| What needs to be done |
Your task is to copy every line of the records below that contains "snacks".

| Excerpted data |
+ + + +

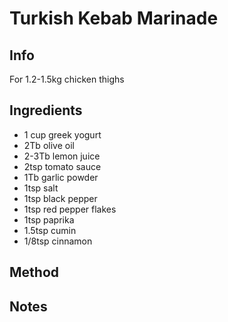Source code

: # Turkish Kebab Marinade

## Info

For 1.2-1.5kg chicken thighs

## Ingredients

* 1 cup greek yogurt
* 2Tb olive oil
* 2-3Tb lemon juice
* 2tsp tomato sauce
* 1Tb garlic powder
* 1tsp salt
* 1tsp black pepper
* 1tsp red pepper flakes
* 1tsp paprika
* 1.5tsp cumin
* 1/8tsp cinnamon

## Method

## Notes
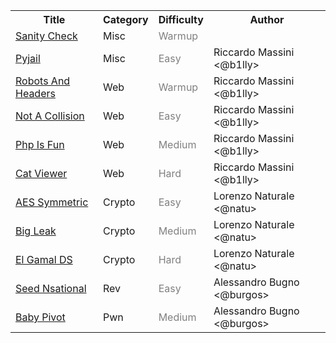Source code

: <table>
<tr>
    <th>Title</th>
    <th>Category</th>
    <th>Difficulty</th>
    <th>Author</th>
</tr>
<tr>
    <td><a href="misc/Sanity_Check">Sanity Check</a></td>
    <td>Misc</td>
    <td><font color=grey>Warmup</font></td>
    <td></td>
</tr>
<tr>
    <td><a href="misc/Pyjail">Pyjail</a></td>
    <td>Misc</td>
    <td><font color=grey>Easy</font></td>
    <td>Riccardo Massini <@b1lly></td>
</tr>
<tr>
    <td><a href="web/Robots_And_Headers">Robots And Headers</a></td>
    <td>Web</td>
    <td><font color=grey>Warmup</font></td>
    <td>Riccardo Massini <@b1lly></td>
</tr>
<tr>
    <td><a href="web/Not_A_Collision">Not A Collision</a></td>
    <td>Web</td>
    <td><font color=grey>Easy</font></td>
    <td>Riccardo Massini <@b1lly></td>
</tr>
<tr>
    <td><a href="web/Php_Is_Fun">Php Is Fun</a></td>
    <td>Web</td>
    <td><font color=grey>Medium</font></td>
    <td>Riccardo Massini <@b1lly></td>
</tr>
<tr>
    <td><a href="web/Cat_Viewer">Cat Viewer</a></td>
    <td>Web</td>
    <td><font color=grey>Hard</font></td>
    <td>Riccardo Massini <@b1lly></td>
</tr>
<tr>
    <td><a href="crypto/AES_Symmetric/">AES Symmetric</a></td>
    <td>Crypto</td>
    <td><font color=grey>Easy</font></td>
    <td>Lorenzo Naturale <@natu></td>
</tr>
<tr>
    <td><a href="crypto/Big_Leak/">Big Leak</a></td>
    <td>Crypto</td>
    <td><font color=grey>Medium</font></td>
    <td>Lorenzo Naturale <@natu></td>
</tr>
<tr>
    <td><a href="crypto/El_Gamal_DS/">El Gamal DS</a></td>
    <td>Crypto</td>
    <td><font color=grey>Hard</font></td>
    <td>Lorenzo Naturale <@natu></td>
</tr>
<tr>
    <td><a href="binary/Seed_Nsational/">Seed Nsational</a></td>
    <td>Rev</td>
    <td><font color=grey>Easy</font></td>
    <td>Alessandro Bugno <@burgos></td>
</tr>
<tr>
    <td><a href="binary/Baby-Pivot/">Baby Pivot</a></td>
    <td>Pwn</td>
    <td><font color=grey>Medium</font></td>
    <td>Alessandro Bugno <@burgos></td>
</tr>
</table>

+ + + +

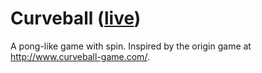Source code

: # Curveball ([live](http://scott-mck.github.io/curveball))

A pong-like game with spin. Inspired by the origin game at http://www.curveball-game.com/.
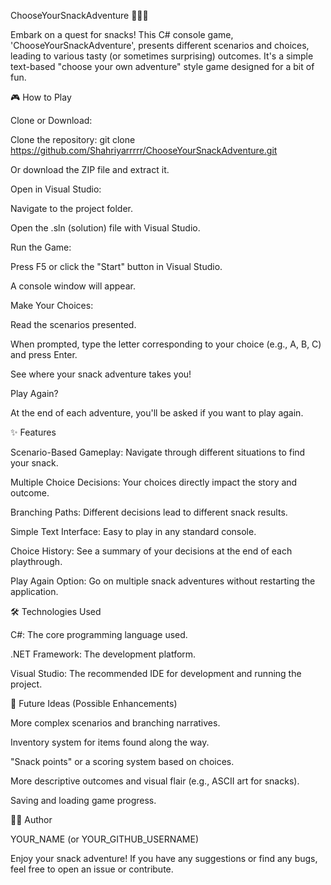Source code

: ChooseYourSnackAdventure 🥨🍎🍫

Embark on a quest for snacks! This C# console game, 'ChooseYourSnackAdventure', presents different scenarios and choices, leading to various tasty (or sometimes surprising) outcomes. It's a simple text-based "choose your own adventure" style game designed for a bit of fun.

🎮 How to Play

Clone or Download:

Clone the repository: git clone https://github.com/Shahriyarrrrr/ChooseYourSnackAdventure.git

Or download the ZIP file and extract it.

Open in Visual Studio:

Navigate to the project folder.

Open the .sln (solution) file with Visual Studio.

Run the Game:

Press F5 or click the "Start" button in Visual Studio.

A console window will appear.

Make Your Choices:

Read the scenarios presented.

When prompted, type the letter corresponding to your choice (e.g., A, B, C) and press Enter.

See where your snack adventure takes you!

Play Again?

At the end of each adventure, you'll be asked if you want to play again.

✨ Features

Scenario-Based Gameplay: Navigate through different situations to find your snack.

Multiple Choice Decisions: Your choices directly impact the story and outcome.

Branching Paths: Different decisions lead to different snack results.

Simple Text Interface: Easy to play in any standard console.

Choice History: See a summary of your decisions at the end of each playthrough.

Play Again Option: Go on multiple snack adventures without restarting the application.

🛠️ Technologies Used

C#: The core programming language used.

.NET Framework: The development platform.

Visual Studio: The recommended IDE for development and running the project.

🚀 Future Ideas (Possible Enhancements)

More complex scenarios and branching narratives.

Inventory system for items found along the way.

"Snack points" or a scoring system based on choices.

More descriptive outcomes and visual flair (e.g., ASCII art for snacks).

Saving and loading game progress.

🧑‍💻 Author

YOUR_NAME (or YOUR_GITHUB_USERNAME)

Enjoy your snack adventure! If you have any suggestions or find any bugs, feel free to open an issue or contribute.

+ + + +

| Completed exercise |
Embark on a quest for snacks! This C# console game, 'ChooseYourSnackAdventure', presents different scenarios and choices, leading to various tasty (or sometimes surprising) outcomes. It's a simple text-based "choose your own adventure" style game designed for a bit of fun.
More descriptive outcomes and visual flair (e.g., ASCII art for snacks).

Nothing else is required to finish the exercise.